→ **Exercise**:
Go over the material below and report every line that contains the word "strani".

Start of Block

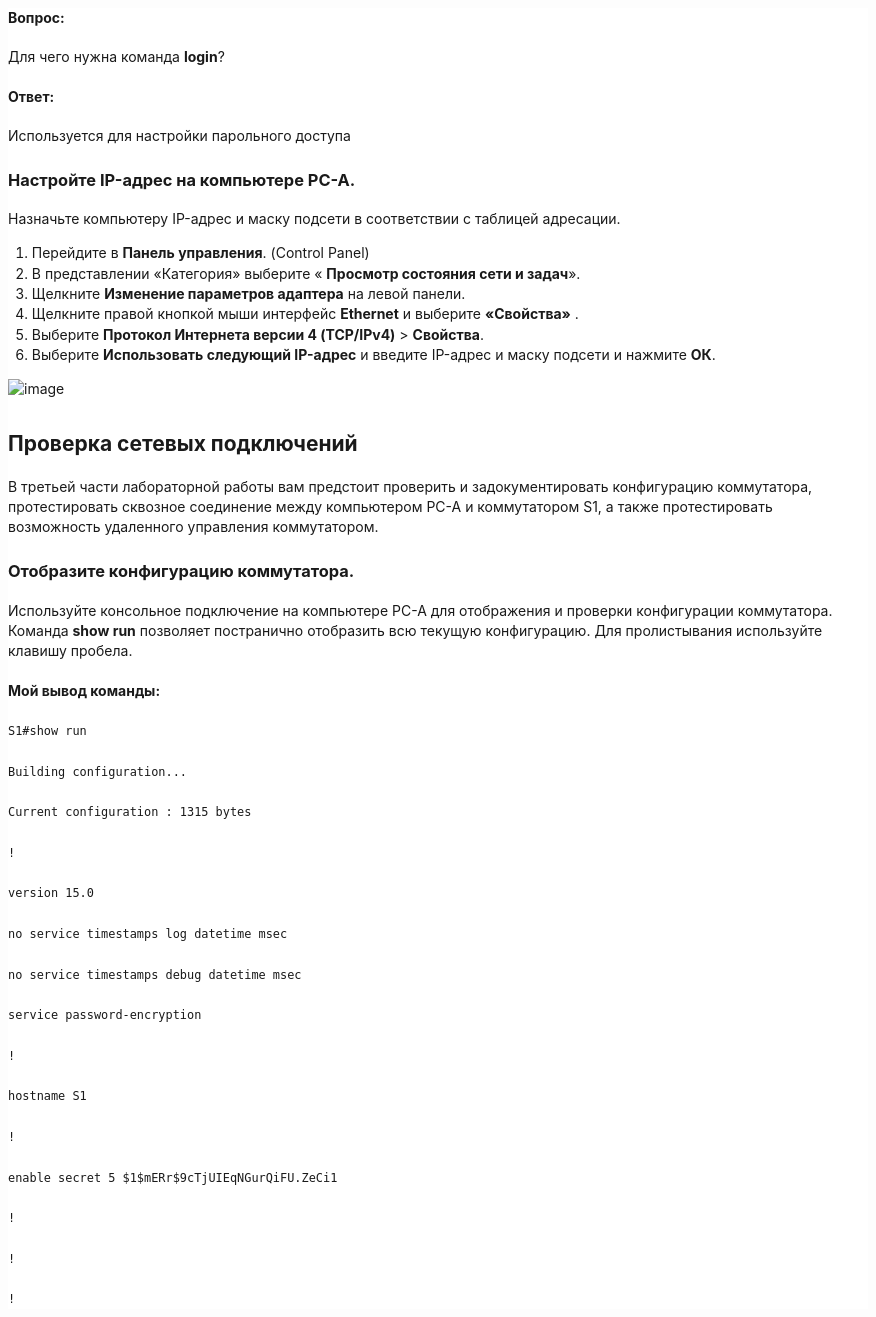 #### Вопрос:

Для чего нужна команда **login**?
#### Ответ:
Используется для настройки парольного доступа

### Настройте IP-адрес на компьютере PC-A.

Назначьте компьютеру IP-адрес и маску подсети в соответствии с таблицей адресации.

1.  Перейдите в **Панель управления**. (Control Panel)
2.  В представлении «Категория» выберите « **Просмотр состояния сети и задач**».
3.  Щелкните **Изменение параметров адаптера** на левой панели.
4.  Щелкните правой кнопкой мыши интерфейс **Ethernet** и выберите **«Свойства»** .
5.  Выберите **Протокол Интернета версии 4 (TCP/IPv4)** > **Свойства**.
6.  Выберите **Использовать следующий IP-адрес** и введите IP-адрес и маску подсети и нажмите **ОК**.
<img width="671" height="615" alt="image" src="https://github.com/user-attachments/assets/ee0b7619-c403-45d7-89b9-55d5a4567ad8" />


## Проверка сетевых подключений

В третьей части лабораторной работы вам предстоит проверить и задокументировать конфигурацию коммутатора, протестировать сквозное соединение между компьютером PC-A и коммутатором S1, а также протестировать возможность удаленного управления коммутатором.

### Отобразите конфигурацию коммутатора.

Используйте консольное подключение на компьютере PC-A для отображения и проверки конфигурации коммутатора. Команда **show run** позволяет постранично отобразить всю текущую конфигурацию. Для пролистывания используйте клавишу пробела.

#### Мой вывод команды:

```
S1#show run

Building configuration...

Current configuration : 1315 bytes

!

version 15.0

no service timestamps log datetime msec

no service timestamps debug datetime msec

service password-encryption

!

hostname S1

!

enable secret 5 $1$mERr$9cTjUIEqNGurQiFU.ZeCi1

!

!

!
```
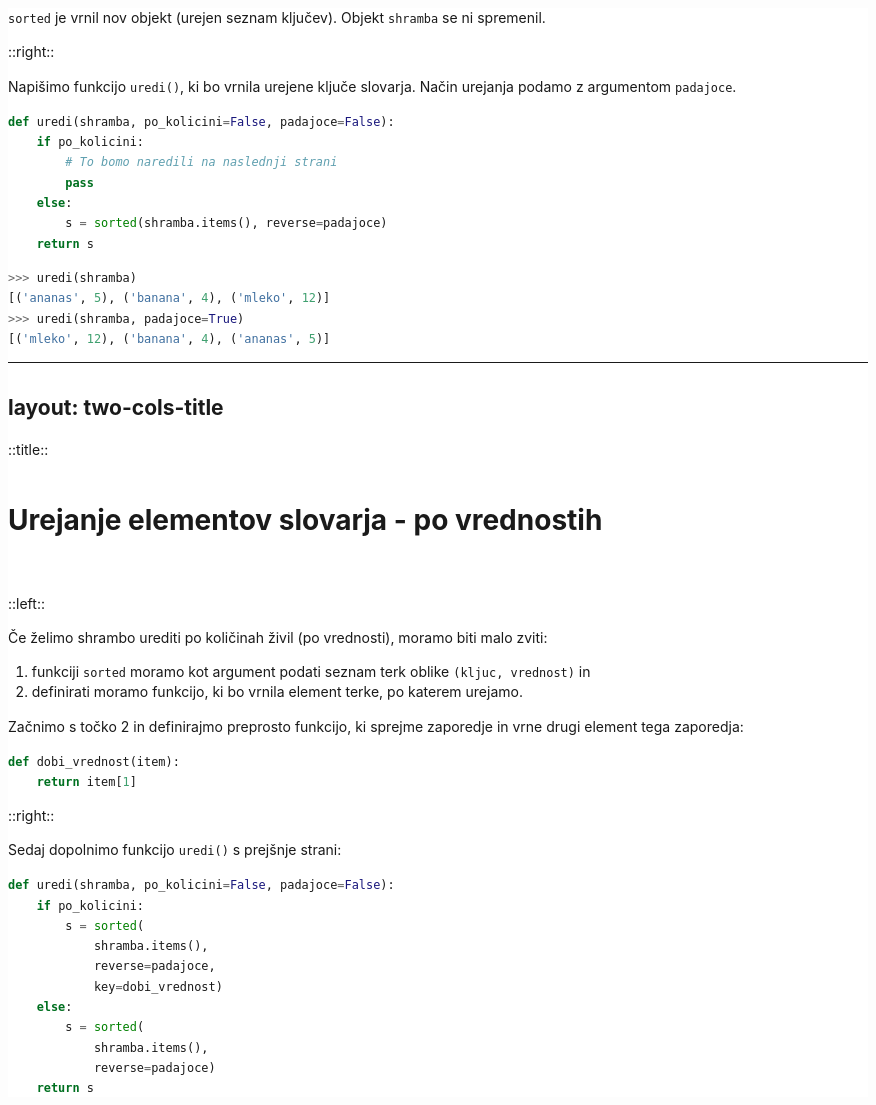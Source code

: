 `sorted` je vrnil nov objekt (urejen seznam ključev). Objekt `shramba` se ni spremenil.

::right::

Napišimo funkcijo `uredi()`, ki bo vrnila urejene ključe slovarja. Način urejanja podamo z argumentom `padajoce`.

```python
def uredi(shramba, po_kolicini=False, padajoce=False):
    if po_kolicini:
        # To bomo naredili na naslednji strani
        pass
    else:
        s = sorted(shramba.items(), reverse=padajoce)
    return s
```

```python
>>> uredi(shramba)
[('ananas', 5), ('banana', 4), ('mleko', 12)]
>>> uredi(shramba, padajoce=True)
[('mleko', 12), ('banana', 4), ('ananas', 5)]
```

---
layout: two-cols-title
---

::title::

# Urejanje elementov slovarja - po vrednostih
&nbsp;

::left::

Če želimo shrambo urediti po količinah živil (po vrednosti), moramo biti malo zviti:

1. funkciji `sorted` moramo kot argument podati seznam terk oblike `(kljuc, vrednost)` in
2. definirati moramo funkcijo, ki bo vrnila element terke, po katerem urejamo.

Začnimo s točko 2 in definirajmo preprosto funkcijo, ki sprejme zaporedje in vrne drugi element tega zaporedja:

```python
def dobi_vrednost(item):
    return item[1]
```

::right::

Sedaj dopolnimo funkcijo `uredi()` s prejšnje strani:

```python
def uredi(shramba, po_kolicini=False, padajoce=False):
    if po_kolicini:
        s = sorted(
            shramba.items(), 
            reverse=padajoce, 
            key=dobi_vrednost)
    else:
        s = sorted(
            shramba.items(), 
            reverse=padajoce)
    return s
```


[^1]: Temu, čemur pri množici rečemo element množice, je pri slovarju <mark>ključ</mark>.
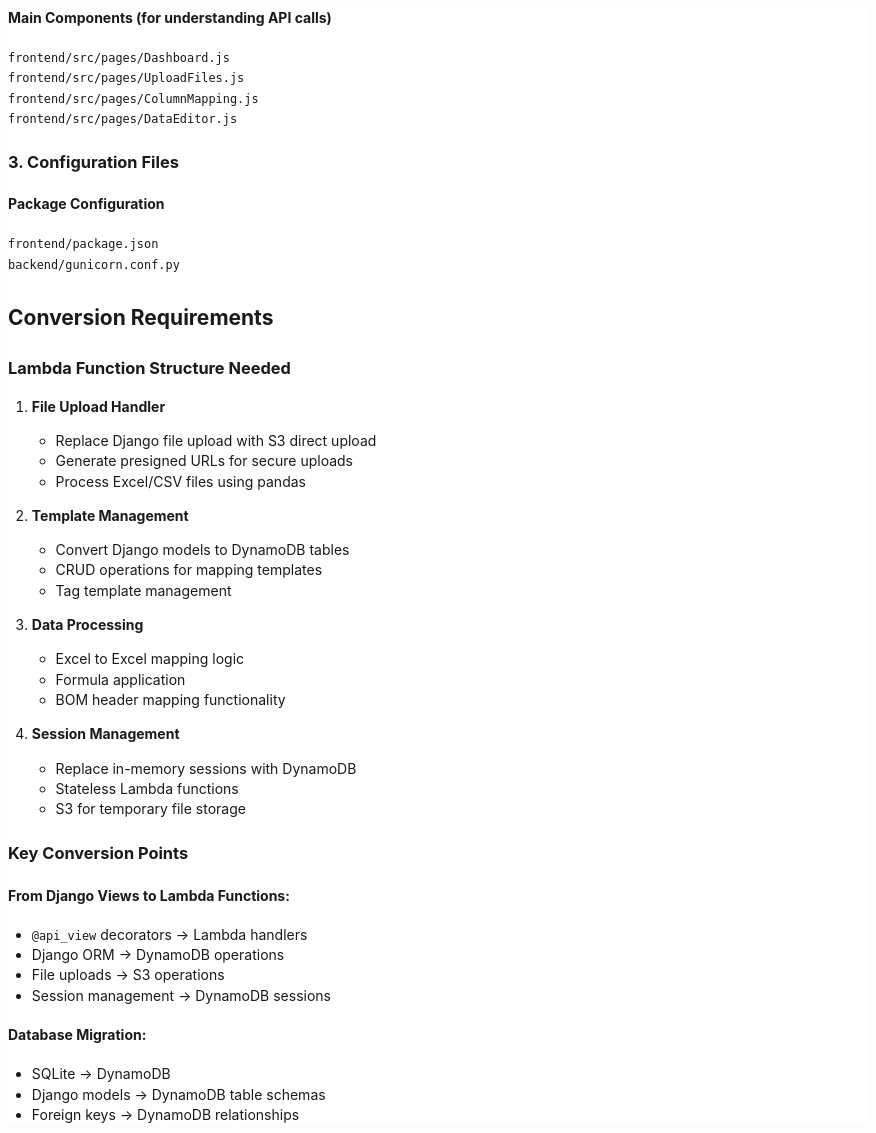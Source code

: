 #### Main Components (for understanding API calls)
```
frontend/src/pages/Dashboard.js
frontend/src/pages/UploadFiles.js
frontend/src/pages/ColumnMapping.js
frontend/src/pages/DataEditor.js
```

### 3. Configuration Files

#### Package Configuration
```
frontend/package.json
backend/gunicorn.conf.py
```

## Conversion Requirements

### Lambda Function Structure Needed

1. **File Upload Handler**
   - Replace Django file upload with S3 direct upload
   - Generate presigned URLs for secure uploads
   - Process Excel/CSV files using pandas

2. **Template Management**
   - Convert Django models to DynamoDB tables
   - CRUD operations for mapping templates
   - Tag template management

3. **Data Processing**
   - Excel to Excel mapping logic
   - Formula application
   - BOM header mapping functionality

4. **Session Management**
   - Replace in-memory sessions with DynamoDB
   - Stateless Lambda functions
   - S3 for temporary file storage

### Key Conversion Points

#### From Django Views to Lambda Functions:
- `@api_view` decorators → Lambda handlers
- Django ORM → DynamoDB operations
- File uploads → S3 operations
- Session management → DynamoDB sessions

#### Database Migration:
- SQLite → DynamoDB
- Django models → DynamoDB table schemas
- Foreign keys → DynamoDB relationships
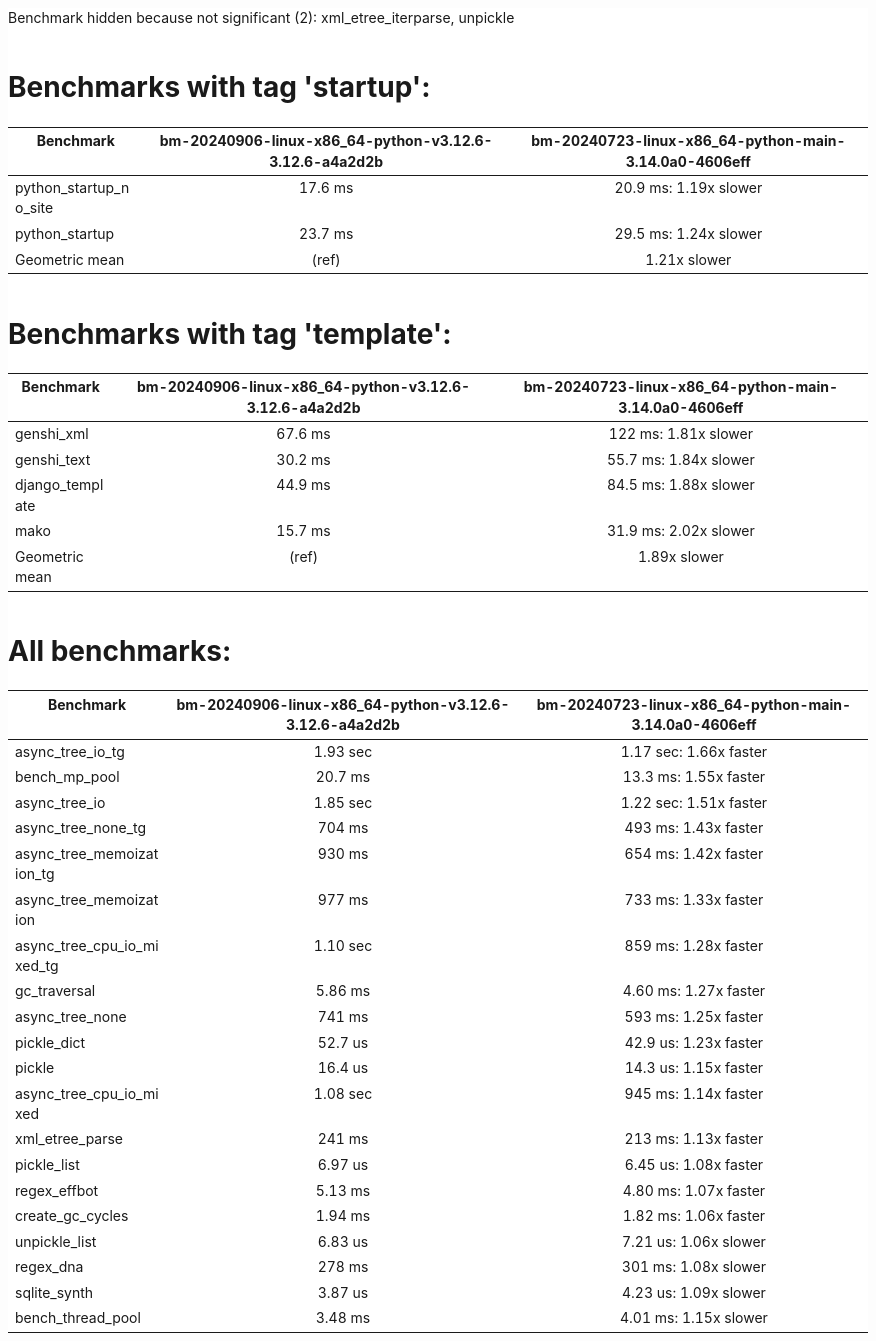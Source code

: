 Benchmark hidden because not significant (2): xml_etree_iterparse, unpickle

Benchmarks with tag 'startup':
==============================

| Benchmark              | bm-20240906-linux-x86_64-python-v3.12.6-3.12.6-a4a2d2b | bm-20240723-linux-x86_64-python-main-3.14.0a0-4606eff |
|------------------------|:------------------------------------------------------:|:-----------------------------------------------------:|
| python_startup_no_site | 17.6 ms                                                | 20.9 ms: 1.19x slower                                 |
| python_startup         | 23.7 ms                                                | 29.5 ms: 1.24x slower                                 |
| Geometric mean         | (ref)                                                  | 1.21x slower                                          |

Benchmarks with tag 'template':
===============================

| Benchmark       | bm-20240906-linux-x86_64-python-v3.12.6-3.12.6-a4a2d2b | bm-20240723-linux-x86_64-python-main-3.14.0a0-4606eff |
|-----------------|:------------------------------------------------------:|:-----------------------------------------------------:|
| genshi_xml      | 67.6 ms                                                | 122 ms: 1.81x slower                                  |
| genshi_text     | 30.2 ms                                                | 55.7 ms: 1.84x slower                                 |
| django_template | 44.9 ms                                                | 84.5 ms: 1.88x slower                                 |
| mako            | 15.7 ms                                                | 31.9 ms: 2.02x slower                                 |
| Geometric mean  | (ref)                                                  | 1.89x slower                                          |

All benchmarks:
===============

| Benchmark                  | bm-20240906-linux-x86_64-python-v3.12.6-3.12.6-a4a2d2b | bm-20240723-linux-x86_64-python-main-3.14.0a0-4606eff |
|----------------------------|:------------------------------------------------------:|:-----------------------------------------------------:|
| async_tree_io_tg           | 1.93 sec                                               | 1.17 sec: 1.66x faster                                |
| bench_mp_pool              | 20.7 ms                                                | 13.3 ms: 1.55x faster                                 |
| async_tree_io              | 1.85 sec                                               | 1.22 sec: 1.51x faster                                |
| async_tree_none_tg         | 704 ms                                                 | 493 ms: 1.43x faster                                  |
| async_tree_memoization_tg  | 930 ms                                                 | 654 ms: 1.42x faster                                  |
| async_tree_memoization     | 977 ms                                                 | 733 ms: 1.33x faster                                  |
| async_tree_cpu_io_mixed_tg | 1.10 sec                                               | 859 ms: 1.28x faster                                  |
| gc_traversal               | 5.86 ms                                                | 4.60 ms: 1.27x faster                                 |
| async_tree_none            | 741 ms                                                 | 593 ms: 1.25x faster                                  |
| pickle_dict                | 52.7 us                                                | 42.9 us: 1.23x faster                                 |
| pickle                     | 16.4 us                                                | 14.3 us: 1.15x faster                                 |
| async_tree_cpu_io_mixed    | 1.08 sec                                               | 945 ms: 1.14x faster                                  |
| xml_etree_parse            | 241 ms                                                 | 213 ms: 1.13x faster                                  |
| pickle_list                | 6.97 us                                                | 6.45 us: 1.08x faster                                 |
| regex_effbot               | 5.13 ms                                                | 4.80 ms: 1.07x faster                                 |
| create_gc_cycles           | 1.94 ms                                                | 1.82 ms: 1.06x faster                                 |
| unpickle_list              | 6.83 us                                                | 7.21 us: 1.06x slower                                 |
| regex_dna                  | 278 ms                                                 | 301 ms: 1.08x slower                                  |
| sqlite_synth               | 3.87 us                                                | 4.23 us: 1.09x slower                                 |
| bench_thread_pool          | 3.48 ms                                                | 4.01 ms: 1.15x slower                                 |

End of Block

→ **Your response**:
        # To bomo naredili na naslednji strani
Sedaj dopolnimo funkcijo `uredi()` s prejšnje strani:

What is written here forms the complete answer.